El misterio de la natalidad
por José F. Vaquero
Un misterio es algo que no se comprende fácilmente, ni totalmente. Con frecuencia usamos el término relacionándolo con la religión y la fe: el misterio de la Santísima Trinidad o de la presencia real de Jesucristo en la Eucaristía. Hace pocas semanas celebramos uno de esos grandes misterios, el nacimiento en la carne del Dios verdadero: todo un Dios que sin perder un ápice de su divinidad asume verdaderamente la naturaleza humana. Pero estamos rodeados de muchos misterios, realidades que no somos capaces de entender, y que probablemente nunca las entendamos plenamente. ¿Por qué Pepito ha decidido obrar de este modo, bueno, malo o inesperado? Podemos intuir respuestas, pero la causa profunda, en muchas ocasiones, sólo la sabremos si Pepito nos la dice, nos la revela.
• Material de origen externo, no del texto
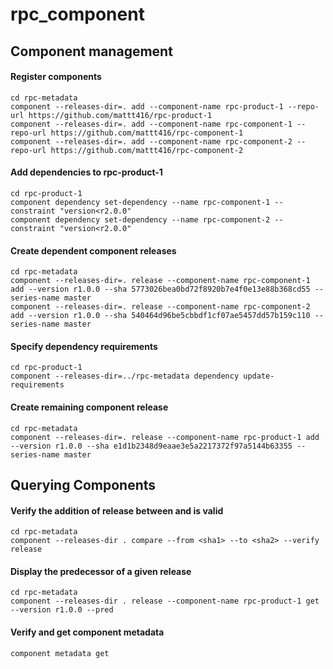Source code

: # rpc_component

## Component management

#### Register components

```
cd rpc-metadata
component --releases-dir=. add --component-name rpc-product-1 --repo-url https://github.com/mattt416/rpc-product-1
component --releases-dir=. add --component-name rpc-component-1 --repo-url https://github.com/mattt416/rpc-component-1
component --releases-dir=. add --component-name rpc-component-2 --repo-url https://github.com/mattt416/rpc-component-2
```

#### Add dependencies to rpc-product-1

```
cd rpc-product-1
component dependency set-dependency --name rpc-component-1 --constraint "version<r2.0.0"
component dependency set-dependency --name rpc-component-2 --constraint "version<r2.0.0"
```

#### Create dependent component releases

```
cd rpc-metadata
component --releases-dir=. release --component-name rpc-component-1 add --version r1.0.0 --sha 5773026bea0bd72f8920b7e4f0e13e88b368cd55 --series-name master
component --releases-dir=. release --component-name rpc-component-2 add --version r1.0.0 --sha 540464d96be5cbbdf1cf07ae5457dd57b159c110 --series-name master
```

#### Specify dependency requirements

```
cd rpc-product-1
component --releases-dir=../rpc-metadata dependency update-requirements
```

#### Create remaining component release

```
cd rpc-metadata
component --releases-dir=. release --component-name rpc-product-1 add --version r1.0.0 --sha e1d1b2348d9eaae3e5a2217372f97a5144b63355 --series-name master
```

## Querying Components

#### Verify the addition of release between <sha1> and <sha2> is valid

```
cd rpc-metadata
component --releases-dir . compare --from <sha1> --to <sha2> --verify release
```

#### Display the predecessor of a given release

```
cd rpc-metadata
component --releases-dir . release --component-name rpc-product-1 get --version r1.0.0 --pred
```

#### Verify and get component metadata

```
component metadata get
```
Uno de esos misterios, que cobra más fuerza en las semanas navideñas, conviviendo con la epidemia y las nieves, es la natalidad. Tiene que ver con Navidad, la Natividad de nuestro Señor, pero también tiene mucho que ver con los constantes nacimientos, la llegada al mundo de un nuevo ser humano.
El 17% de las parejas, aproximadamente, tienen problemas de fertilidad. Es decir, quieren traer un niño al mundo y no pueden, o no les llega el momento después de 1, 2 o más años. Pero a la vez, y son datos de España, más del 21% de los embarazos terminan en un aborto provocado. Muchas parejas deseando tener un niño, y muchas más descartando a ese niño que ya ha sido concebido, que ya está vivo, según todos los parámetros científicos y biológicos. Un misterio.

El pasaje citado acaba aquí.